[WORK ORDER] Without the images, set down each entry exactly.

━━━

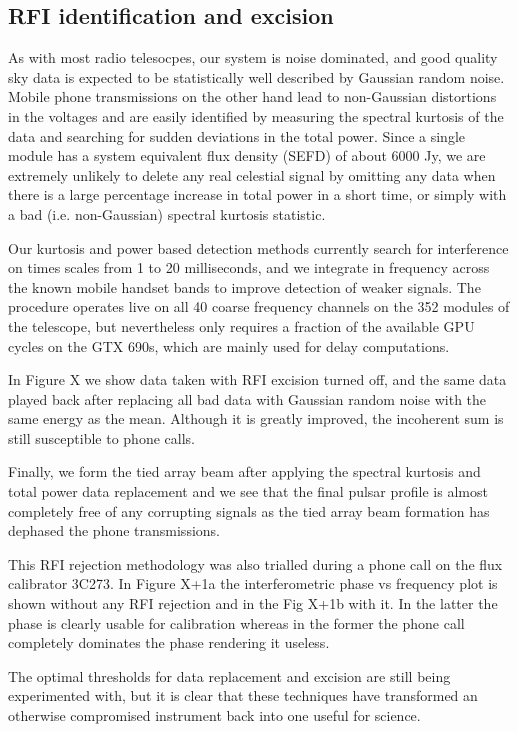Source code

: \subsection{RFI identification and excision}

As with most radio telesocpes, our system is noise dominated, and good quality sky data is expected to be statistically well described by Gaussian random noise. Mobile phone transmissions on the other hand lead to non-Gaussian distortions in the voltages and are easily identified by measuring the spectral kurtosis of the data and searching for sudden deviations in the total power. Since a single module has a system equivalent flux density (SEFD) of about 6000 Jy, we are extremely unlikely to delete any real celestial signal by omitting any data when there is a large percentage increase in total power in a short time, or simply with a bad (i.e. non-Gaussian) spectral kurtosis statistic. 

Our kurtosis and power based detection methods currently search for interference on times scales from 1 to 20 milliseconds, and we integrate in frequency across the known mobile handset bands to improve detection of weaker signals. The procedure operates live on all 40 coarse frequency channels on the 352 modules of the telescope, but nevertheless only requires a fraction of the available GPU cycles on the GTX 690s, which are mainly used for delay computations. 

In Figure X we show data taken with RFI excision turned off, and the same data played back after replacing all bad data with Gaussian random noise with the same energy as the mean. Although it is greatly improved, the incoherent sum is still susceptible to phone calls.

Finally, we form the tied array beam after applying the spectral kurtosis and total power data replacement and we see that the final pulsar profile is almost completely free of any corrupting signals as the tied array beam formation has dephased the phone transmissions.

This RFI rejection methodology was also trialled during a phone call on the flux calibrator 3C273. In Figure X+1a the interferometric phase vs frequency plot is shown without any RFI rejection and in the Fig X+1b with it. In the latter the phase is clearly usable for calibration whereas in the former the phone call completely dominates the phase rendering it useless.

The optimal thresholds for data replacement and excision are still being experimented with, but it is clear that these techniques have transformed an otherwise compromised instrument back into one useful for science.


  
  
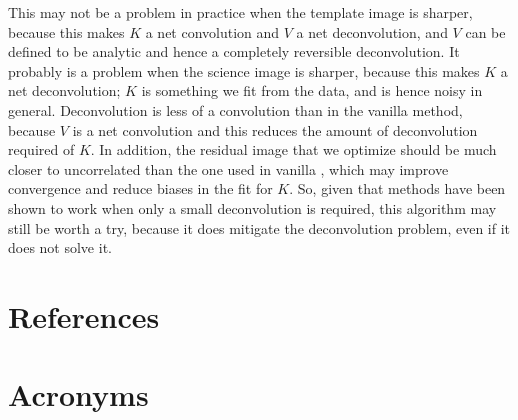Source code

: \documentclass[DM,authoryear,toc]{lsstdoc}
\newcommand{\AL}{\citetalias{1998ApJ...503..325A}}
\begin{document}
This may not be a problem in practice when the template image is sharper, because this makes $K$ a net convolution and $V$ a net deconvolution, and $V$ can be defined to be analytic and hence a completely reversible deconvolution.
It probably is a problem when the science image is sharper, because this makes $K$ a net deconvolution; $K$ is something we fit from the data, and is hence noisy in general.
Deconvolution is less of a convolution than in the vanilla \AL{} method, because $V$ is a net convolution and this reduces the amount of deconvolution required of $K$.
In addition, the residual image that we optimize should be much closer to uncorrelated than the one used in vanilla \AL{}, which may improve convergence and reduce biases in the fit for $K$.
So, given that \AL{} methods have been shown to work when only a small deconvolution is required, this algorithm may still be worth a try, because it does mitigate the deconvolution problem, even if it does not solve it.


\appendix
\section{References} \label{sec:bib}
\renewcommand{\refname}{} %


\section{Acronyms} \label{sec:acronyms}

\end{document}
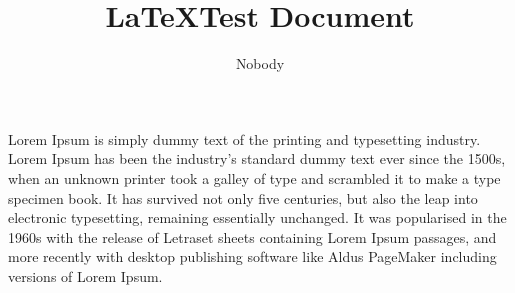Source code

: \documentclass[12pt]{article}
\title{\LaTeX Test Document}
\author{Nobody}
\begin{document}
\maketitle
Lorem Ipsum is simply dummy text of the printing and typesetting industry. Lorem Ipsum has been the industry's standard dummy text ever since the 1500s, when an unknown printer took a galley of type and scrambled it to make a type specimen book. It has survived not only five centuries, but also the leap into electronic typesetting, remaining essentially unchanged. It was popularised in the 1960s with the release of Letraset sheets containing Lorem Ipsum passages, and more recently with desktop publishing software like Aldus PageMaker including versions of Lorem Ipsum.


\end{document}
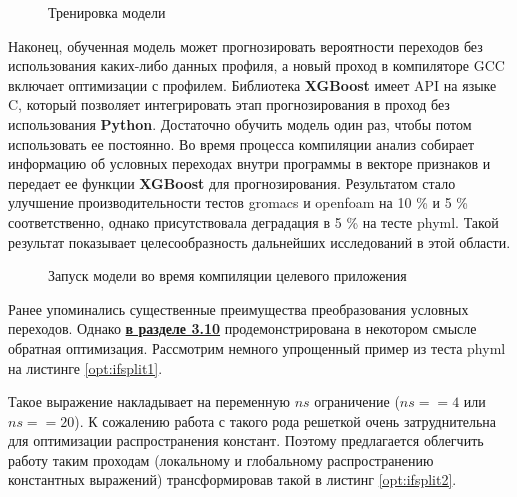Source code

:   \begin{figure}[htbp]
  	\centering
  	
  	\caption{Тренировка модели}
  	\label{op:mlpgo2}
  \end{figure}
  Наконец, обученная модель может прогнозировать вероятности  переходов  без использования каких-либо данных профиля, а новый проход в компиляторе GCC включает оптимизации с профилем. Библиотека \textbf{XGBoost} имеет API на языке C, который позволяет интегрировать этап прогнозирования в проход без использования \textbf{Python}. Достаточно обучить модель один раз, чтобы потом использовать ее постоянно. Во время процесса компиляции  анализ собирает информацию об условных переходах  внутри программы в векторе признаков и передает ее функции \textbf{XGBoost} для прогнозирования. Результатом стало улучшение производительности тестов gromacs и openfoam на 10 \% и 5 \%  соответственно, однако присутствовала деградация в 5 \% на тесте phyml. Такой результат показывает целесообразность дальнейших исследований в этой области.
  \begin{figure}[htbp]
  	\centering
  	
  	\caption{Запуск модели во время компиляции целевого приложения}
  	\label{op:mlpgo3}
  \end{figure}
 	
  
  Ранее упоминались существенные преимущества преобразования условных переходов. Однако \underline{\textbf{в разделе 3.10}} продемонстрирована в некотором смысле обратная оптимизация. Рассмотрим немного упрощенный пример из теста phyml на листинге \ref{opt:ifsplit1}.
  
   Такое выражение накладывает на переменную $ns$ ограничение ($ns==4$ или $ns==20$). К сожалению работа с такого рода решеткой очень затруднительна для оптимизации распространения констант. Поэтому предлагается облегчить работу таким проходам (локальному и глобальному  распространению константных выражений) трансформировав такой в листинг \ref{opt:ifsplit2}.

━━━

[ANSWER SECTION]
Source code

: \subsection{RFI identification and excision}

As with most radio telesocpes, our system is noise dominated, and good quality sky data is expected to be statistically well described by Gaussian random noise. Mobile phone transmissions on the other hand lead to non-Gaussian distortions in the voltages and are easily identified by measuring the spectral kurtosis of the data and searching for sudden deviations in the total power. Since a single module has a system equivalent flux density (SEFD) of about 6000 Jy, we are extremely unlikely to delete any real celestial signal by omitting any data when there is a large percentage increase in total power in a short time, or simply with a bad (i.e. non-Gaussian) spectral kurtosis statistic. 

Our kurtosis and power based detection methods currently search for interference on times scales from 1 to 20 milliseconds, and we integrate in frequency across the known mobile handset bands to improve detection of weaker signals. The procedure operates live on all 40 coarse frequency channels on the 352 modules of the telescope, but nevertheless only requires a fraction of the available GPU cycles on the GTX 690s, which are mainly used for delay computations. 

In Figure X we show data taken with RFI excision turned off, and the same data played back after replacing all bad data with Gaussian random noise with the same energy as the mean. Although it is greatly improved, the incoherent sum is still susceptible to phone calls.

Finally, we form the tied array beam after applying the spectral kurtosis and total power data replacement and we see that the final pulsar profile is almost completely free of any corrupting signals as the tied array beam formation has dephased the phone transmissions.

This RFI rejection methodology was also trialled during a phone call on the flux calibrator 3C273. In Figure X+1a the interferometric phase vs frequency plot is shown without any RFI rejection and in the Fig X+1b with it. In the latter the phase is clearly usable for calibration whereas in the former the phone call completely dominates the phase rendering it useless.

The optimal thresholds for data replacement and excision are still being experimented with, but it is clear that these techniques have transformed an otherwise compromised instrument back into one useful for science.


  
  
Source code

: \documentclass[DM,authoryear,toc]{lsstdoc}
\newcommand{\AL}{\citetalias{1998ApJ...503..325A}}
\begin{document}
This may not be a problem in practice when the template image is sharper, because this makes $K$ a net convolution and $V$ a net deconvolution, and $V$ can be defined to be analytic and hence a completely reversible deconvolution.
It probably is a problem when the science image is sharper, because this makes $K$ a net deconvolution; $K$ is something we fit from the data, and is hence noisy in general.
Deconvolution is less of a convolution than in the vanilla \AL{} method, because $V$ is a net convolution and this reduces the amount of deconvolution required of $K$.
In addition, the residual image that we optimize should be much closer to uncorrelated than the one used in vanilla \AL{}, which may improve convergence and reduce biases in the fit for $K$.
So, given that \AL{} methods have been shown to work when only a small deconvolution is required, this algorithm may still be worth a try, because it does mitigate the deconvolution problem, even if it does not solve it.


\appendix
\section{References} \label{sec:bib}
\renewcommand{\refname}{} %


\section{Acronyms} \label{sec:acronyms}

\end{document}
Source code

: \documentclass[12pt]{article}
\title{\LaTeX Test Document}
\author{Nobody}
\begin{document}
\maketitle
Lorem Ipsum is simply dummy text of the printing and typesetting industry. Lorem Ipsum has been the industry's standard dummy text ever since the 1500s, when an unknown printer took a galley of type and scrambled it to make a type specimen book. It has survived not only five centuries, but also the leap into electronic typesetting, remaining essentially unchanged. It was popularised in the 1960s with the release of Letraset sheets containing Lorem Ipsum passages, and more recently with desktop publishing software like Aldus PageMaker including versions of Lorem Ipsum.


\end{document}
Source code

:   \begin{figure}[htbp]
  	\centering
  	
  	\caption{Тренировка модели}
  	\label{op:mlpgo2}
  \end{figure}
  Наконец, обученная модель может прогнозировать вероятности  переходов  без использования каких-либо данных профиля, а новый проход в компиляторе GCC включает оптимизации с профилем. Библиотека \textbf{XGBoost} имеет API на языке C, который позволяет интегрировать этап прогнозирования в проход без использования \textbf{Python}. Достаточно обучить модель один раз, чтобы потом использовать ее постоянно. Во время процесса компиляции  анализ собирает информацию об условных переходах  внутри программы в векторе признаков и передает ее функции \textbf{XGBoost} для прогнозирования. Результатом стало улучшение производительности тестов gromacs и openfoam на 10 \% и 5 \%  соответственно, однако присутствовала деградация в 5 \% на тесте phyml. Такой результат показывает целесообразность дальнейших исследований в этой области.
  \begin{figure}[htbp]
  	\centering
  	
  	\caption{Запуск модели во время компиляции целевого приложения}
  	\label{op:mlpgo3}
  \end{figure}
 	
  
  Ранее упоминались существенные преимущества преобразования условных переходов. Однако \underline{\textbf{в разделе 3.10}} продемонстрирована в некотором смысле обратная оптимизация. Рассмотрим немного упрощенный пример из теста phyml на листинге \ref{opt:ifsplit1}.
  
   Такое выражение накладывает на переменную $ns$ ограничение ($ns==4$ или $ns==20$). К сожалению работа с такого рода решеткой очень затруднительна для оптимизации распространения констант. Поэтому предлагается облегчить работу таким проходам (локальному и глобальному  распространению константных выражений) трансформировав такой в листинг \ref{opt:ifsplit2}.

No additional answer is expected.